(Княгине З. А. Волконской, 1827)

Необычная по размерам и скорости эволюция поэтического творчества, практически без периода ученичества: лицейская и последующая лирика, с ключевой значимостью лексической окраски стихового слова и семантическим обогащением текста; поэмы (Руслан и Людмила, Цыганы, Медный всадник), стиховые драмы (Борис Годунов), свободный роман в стихах (Евгений Онегин), маленькие трагедии. Лицейская лирика стала как бы опытным полем для перехода к большим формам – эпосу, роману и драме. «О, как стал писать этот злодей», сказал Батюшков, об одном из стихов девятнадцатилетнего Пушкина (Тынянов, 2002, с.230).

Комбинирование фабулы и внефабульной динамики сюжета, авторские отступления, дающие переключение из одного плана в другой, перенос центра тяжести на внефабульное построение стихотворного произведения. В результате исчезает схематичность, существенно возрастает энергетика. Сравнения, образы перестают быть сравнением предмета с предметом, они также становятся средством переключения, колдун уподобляется то коршуну, то петуху-султану в курятнике (Руслан и Людмила). Главные герои приравниваются к второстепенным (Борис Годунов и юродивый).

Распространено мнение о понятности, доступности для каждого поэзии Пушкина, Это не вполне так. В какой-то мере, простота, доступность действительно присутствуют. Отчасти с этим связана огромная популярность его стихов в разные времена и эпохи. Однако у каждого свой Пушкин, свое понимание его поэзии. Уместно привести высказывание Георгия Васильевича Свиридова: …«часто говорят: а вот Пушкин понятен всем. Это заблуждение. Если Пушкина стал понятен всем, он давно бы перестал существовать, был исчерпан и давно забыт. Глубина Пушкина редко кому доступна, она слишком глубока» (Свиридов, 2017, с. 461).

Небольшое отступление. Необязательно быть профессиональным литератором для понимания глубины творчества Пушкина.

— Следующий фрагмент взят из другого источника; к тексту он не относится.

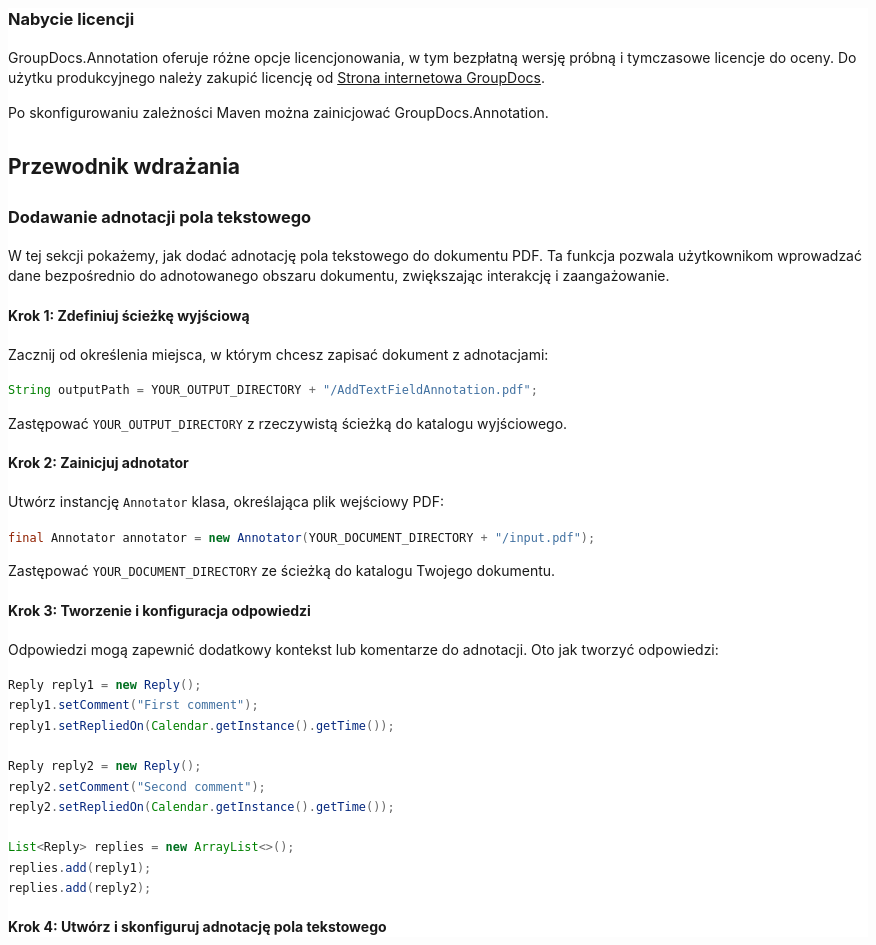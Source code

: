 ### Nabycie licencji

GroupDocs.Annotation oferuje różne opcje licencjonowania, w tym bezpłatną wersję próbną i tymczasowe licencje do oceny. Do użytku produkcyjnego należy zakupić licencję od [Strona internetowa GroupDocs](https://purchase.groupdocs.com/buy).

Po skonfigurowaniu zależności Maven można zainicjować GroupDocs.Annotation.

## Przewodnik wdrażania

### Dodawanie adnotacji pola tekstowego

W tej sekcji pokażemy, jak dodać adnotację pola tekstowego do dokumentu PDF. Ta funkcja pozwala użytkownikom wprowadzać dane bezpośrednio do adnotowanego obszaru dokumentu, zwiększając interakcję i zaangażowanie.

#### Krok 1: Zdefiniuj ścieżkę wyjściową

Zacznij od określenia miejsca, w którym chcesz zapisać dokument z adnotacjami:

```java
String outputPath = YOUR_OUTPUT_DIRECTORY + "/AddTextFieldAnnotation.pdf";
```
Zastępować `YOUR_OUTPUT_DIRECTORY` z rzeczywistą ścieżką do katalogu wyjściowego.

#### Krok 2: Zainicjuj adnotator

Utwórz instancję `Annotator` klasa, określająca plik wejściowy PDF:

```java
final Annotator annotator = new Annotator(YOUR_DOCUMENT_DIRECTORY + "/input.pdf");
```
Zastępować `YOUR_DOCUMENT_DIRECTORY` ze ścieżką do katalogu Twojego dokumentu.

#### Krok 3: Tworzenie i konfiguracja odpowiedzi

Odpowiedzi mogą zapewnić dodatkowy kontekst lub komentarze do adnotacji. Oto jak tworzyć odpowiedzi:

```java
Reply reply1 = new Reply();
reply1.setComment("First comment");
reply1.setRepliedOn(Calendar.getInstance().getTime());

Reply reply2 = new Reply();
reply2.setComment("Second comment");
reply2.setRepliedOn(Calendar.getInstance().getTime());

List<Reply> replies = new ArrayList<>();
replies.add(reply1);
replies.add(reply2);
```

#### Krok 4: Utwórz i skonfiguruj adnotację pola tekstowego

Хорошо понимал и высоко ценил поэзию Пушкина академик Николай Андреевич Корнеев, часто цитировавший его стихи в своих выступлениях и докладах. «И долго буду тем любезен я народу, что чувства добрые я лирой пробуждал». Возможно, глубина восприятия и понимания поэзии Пушкина и связана в первую очередь с осознанием ее особой гуманистической направленности. На чтениях к 100-летию со дня рождения Н. А. Корнеева, учениками и коллегами было сказано много теплых слов в его адрес, внук же отметил важную черту характера, умение находить в каждом – положительное. На этой конструктивной позитивной основе происходило дальнейшем общение с человеком. Неоднократно убеждался в этом на заседаниях созданного Николаем Андреевичем диссертационного совета, проходивших в требовательной, но доброжелательной атмосфере, и неизменно заканчивающихся победой науки.

Тематика поэтических открытий Пушкина неисчерпаема. Пора остановиться. На постулате: «Поэзия Пушкина – это ласкающая душу гуманность» (формулировка Панова-Белинского). Вероятно, только так можно сказать еще и о гениальных фресках Андрея Рублева.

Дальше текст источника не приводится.